Il existe un consensus général sur le fait que la principale approche dans le traitement de la LP exogène est la suspension immédiate d’huile minérale chez les enfants et les personnes âgées. Cependant, chez l’adulte, il est recommandé de rester à l’écart de la zone de travail et de poursuivre l’exposition, comme pour le patient décrit ici.

L’utilisation de corticostéroïdes est toujours controversée dans le traitement de la PL, où ils sont recommandés dans les cas les plus graves, comme stratégie pour bloquer l’inflammation et le développement de la fibrose.

Des études ultérieures ont suggéré que la mesure principale serait l’élimination mécanique de l’huile présente dans les poumons, étant donné que les mécanismes de défense naturels, tels que l’activité mucociliaire et la toux, nuisent à la présence d’huile minérale, empêchant son élimination. Il y a des rapports de PL traités avec succès en utilisant un lavage pulmonaire total chez des patients qui n’ont pas répondu au traitement par des doses élevées de corticostéroïdes. Sias et coll. lavages pulmonaires segmentaires multiples utilisés chez 10 enfants atteints de PL obtenant une amélioration clinique et radiologique. Les lavages pulmonaires segmentaires multiples ont l’avantage de ne pas nécessiter d’anesthésie générale et peuvent être effectués dans les cas où le lavage pulmonaire total présente plus de risque que de bénéfice pour les patients.

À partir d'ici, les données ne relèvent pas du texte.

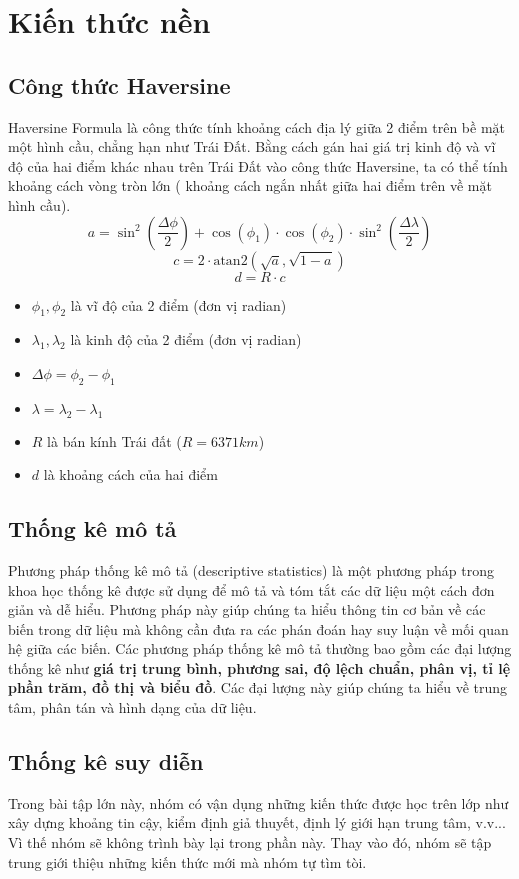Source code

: \section{Kiến thức nền}\label{Kien thuc nen}
\subsection{Công thức Haversine}
Haversine Formula là công thức tính khoảng cách địa lý giữa 2 điểm trên bề mặt một hình cầu, chẳng hạn như Trái Đất. Bằng cách gán hai giá trị kinh độ và vĩ độ của hai điểm khác nhau trên Trái Đất vào công thức Haversine, ta có thể tính khoảng cách vòng tròn lớn ( khoảng cách ngắn nhất giữa hai điểm trên về mặt hình cầu).
\[
a = \sin^2\left(\frac{\Delta \phi}{2}\right) + \cos(\phi_1) \cdot \cos(\phi_2) \cdot \sin^2\left(\frac{\Delta \lambda}{2}\right)
\]
\[
c = 2 \cdot \text{atan2}\left(\sqrt{a}, \sqrt{1-a}\right)
\]
\[
d = R \cdot c
\]
\begin{itemize}
  \item \( \phi_1, \phi_2 \) là vĩ độ của 2 điểm (đơn vị radian)
  \item \( \lambda_1, \lambda_2 \) là kinh độ của 2 điểm (đơn vị radian)
  \item \( \Delta \phi = \phi_2 - \phi_1 \)
  \item \( \lambda = \lambda_2 - \lambda_1 \)
  \item \( R \) là bán kính Trái đất (\( R = 6371 km \))
  \item \( d \) là khoảng cách của hai điểm
\end{itemize}
\subsection{Thống kê mô tả}
Phương pháp thống kê mô tả (descriptive statistics) là một phương pháp trong khoa học thống kê được sử dụng để mô tả và tóm tắt các dữ liệu một cách đơn giản và dễ hiểu. Phương pháp này giúp chúng ta hiểu thông tin cơ bản về các biến trong dữ liệu mà không cần đưa ra các phán đoán hay suy luận về mối quan hệ giữa các biến. Các phương pháp thống kê mô tả thường bao gồm các đại lượng thống kê như \textbf{giá trị trung bình, phương sai, độ lệch chuẩn, phân vị, tỉ lệ phần trăm, đồ thị và biểu đồ}. Các đại lượng này giúp chúng ta hiểu về trung tâm, phân tán và hình dạng của dữ liệu.
\subsection{Thống kê suy diễn}
Trong bài tập lớn này, nhóm có vận dụng những kiến thức được học trên lớp như xây dựng khoảng tin cậy, kiểm định giả thuyết, định lý giới hạn trung tâm, v.v... Vì thế nhóm sẽ không trình bày lại trong phần này. Thay vào đó, nhóm sẽ tập trung giới thiệu những kiến thức mới mà nhóm tự tìm tòi.
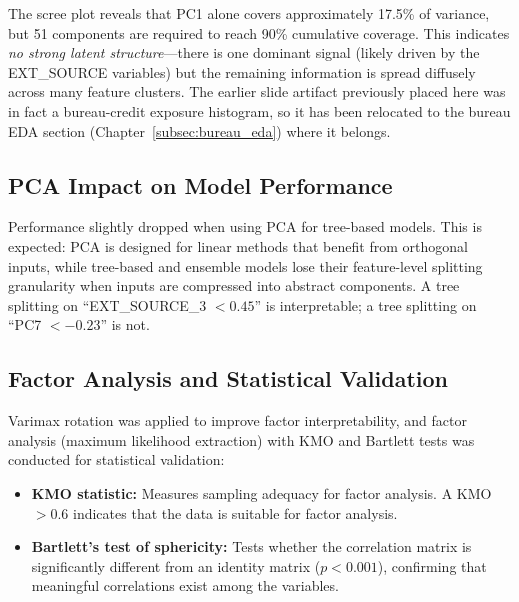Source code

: 
The scree plot reveals that PC1 alone covers approximately 17.5\% of variance, but 51 components are required to reach 90\% cumulative coverage. This indicates \textit{no strong latent structure}---there is one dominant signal (likely driven by the EXT\_SOURCE variables) but the remaining information is spread diffusely across many feature clusters. The earlier slide artifact previously placed here was in fact a bureau-credit exposure histogram, so it has been relocated to the bureau EDA section (Chapter~\ref{subsec:bureau_eda}) where it belongs.

\subsection{PCA Impact on Model Performance}

Performance slightly dropped when using PCA for tree-based models. This is expected: PCA is designed for linear methods that benefit from orthogonal inputs, while tree-based and ensemble models lose their feature-level splitting granularity when inputs are compressed into abstract components. A tree splitting on ``EXT\_SOURCE\_3 $< 0.45$'' is interpretable; a tree splitting on ``PC7 $< -0.23$'' is not.


\subsection{Factor Analysis and Statistical Validation}

Varimax rotation was applied to improve factor interpretability, and factor analysis (maximum likelihood extraction) with KMO and Bartlett tests was conducted for statistical validation:

\begin{itemize}
    \item \textbf{KMO statistic:} Measures sampling adequacy for factor analysis. A KMO $> 0.6$ indicates that the data is suitable for factor analysis.
    \item \textbf{Bartlett's test of sphericity:} Tests whether the correlation matrix is significantly different from an identity matrix ($p < 0.001$), confirming that meaningful correlations exist among the variables.
\end{itemize}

Le patient dans le présent rapport de cas a été soumis à un lavage pulmonaire segmentaire séquentiel associé à une corticothérapie systémique, ce qui a entraîné une amélioration clinique, fonctionnelle et radiologique.

Le schéma a utilisé des stéroïdes avec de la prednisone 1 mg / kg / jour, par voie orale pendant l’année de sevrage progressif tous les trois mois (60 mg, 40 mg, 20 mg et 10 mg), ce qui a donné de bons résultats.

4. Conclusion

La PL exogène chronique chez les adultes en bonne santé est une affection inhabituelle et son diagnostic peut être retardé, car le tableau clinique et les changements radiologiques peuvent imiter la pneumonie bactérienne et la tuberculose. Les antécédents professionnels sont d’une extrême importance et doivent toujours faire l’objet d’une enquête. L’évitement de l’exposition aux huiles minérales est le traitement principal de la LP exogène. Les autres options de traitement décrites dans la littérature comprennent un lavage pulmonaire complet, un lavage lobaire ou segmentaire et des corticostéroïdes pour certains cas graves.

Conflit d’intérêts

Les auteurs déclarent qu’il n’y a pas de conflit d’intérêts concernant la publication de cet article.